Moving away from my familiar realm as a writer and toward screenplays, guilds, agents, and Hollywood (North), Kat illustrated the lifecycle of a script using the classroom’s dry-erase board. As in my first Summer Intensive at VFS, terms and definitions flew through the air and landed on my notepad. “Specs”, adapted material, commissioned work, chain of title, royalties, green light, composing, and the explanation of the seemingly matrimonial relationship a writer will have with a producer.

Community

“You need to be part of a community… …You need feedback, specifically when working in isolation.” Kat stressed the importance of getting out from behind your screen and keyboard to meeting other writers and industry professionals in the flesh. This is something that is crucial to blogging too, I believe. “We are a large corporation that doesn’t own a building so you have to get out and connect.” Sure, there’s a strong schmooze factor at film festival galas and parties but the connections you can make with producers, directors, collaborators, editors, and writing peers can be extremely valuable.

Resources

So you’re a screenwriter that wants to start putting scripts in the hands of anyone who will read them, how can you get eyeballs to you pages? Kat recommended InkTip, an online network where entertainment professionals can browse scripts, and screenwriters can submit their work to the online library – and ideally sell it.

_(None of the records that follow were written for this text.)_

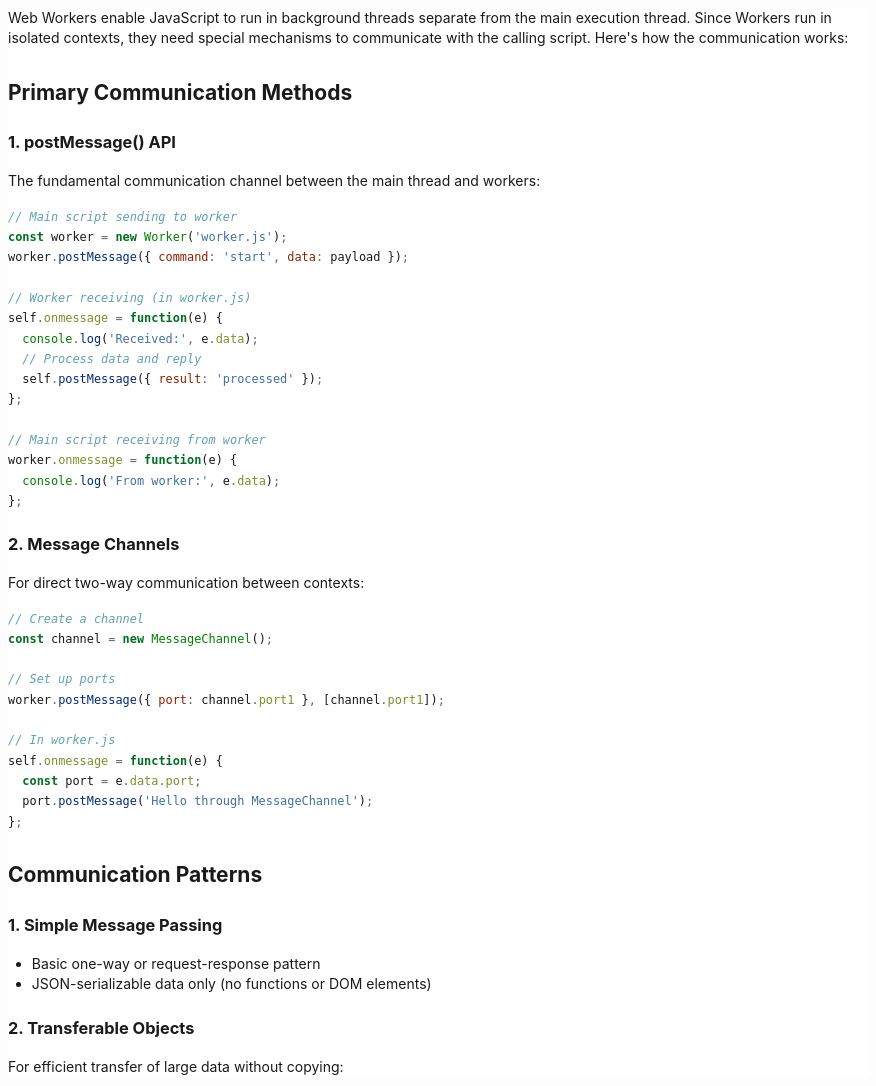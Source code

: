 Web Workers enable JavaScript to run in background threads separate from the main execution thread. Since Workers run in isolated contexts, they need special mechanisms to communicate with the calling script. Here's how the communication works:

## Primary Communication Methods

### 1. **postMessage() API**
The fundamental communication channel between the main thread and workers:

```javascript
// Main script sending to worker
const worker = new Worker('worker.js');
worker.postMessage({ command: 'start', data: payload });

// Worker receiving (in worker.js)
self.onmessage = function(e) {
  console.log('Received:', e.data);
  // Process data and reply
  self.postMessage({ result: 'processed' });
};

// Main script receiving from worker
worker.onmessage = function(e) {
  console.log('From worker:', e.data);
};
```

### 2. **Message Channels**
For direct two-way communication between contexts:

```javascript
// Create a channel
const channel = new MessageChannel();

// Set up ports
worker.postMessage({ port: channel.port1 }, [channel.port1]);

// In worker.js
self.onmessage = function(e) {
  const port = e.data.port;
  port.postMessage('Hello through MessageChannel');
};
```

## Communication Patterns

### 1. Simple Message Passing
- Basic one-way or request-response pattern
- JSON-serializable data only (no functions or DOM elements)

### 2. Transferable Objects
For efficient transfer of large data without copying:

Locally, screenwriters can see their words come alive through festivals like Crazy 8s, Vancouver’s premiere short film festival or the Cold Reading Series at the Billy Bishop Legion.

Moving On

Kat’s practical insights were perfectly paired with insider information, tips, and tricks for navigating the film and television industry in Canada and the USA. If I had the creativity to bring a character, place, or scene to life I would have jumped right in with the rest of the students to work on my short screenplay – which is the assignment for this week. Every class during the Summer Intensives at VFS has been so different but each classroom has had a strong sense camaraderie and enthusiasm so far. My final class of the week is Motion Design & Social Media which culminates with a showcase tonight at the Homer Street campus.

Disclosure: Review
I am not being paid to attend, or cover the VFS courses. I found this to be a unique opportunity and decided to sit in for a few hours each day upon invitation of VFS staff.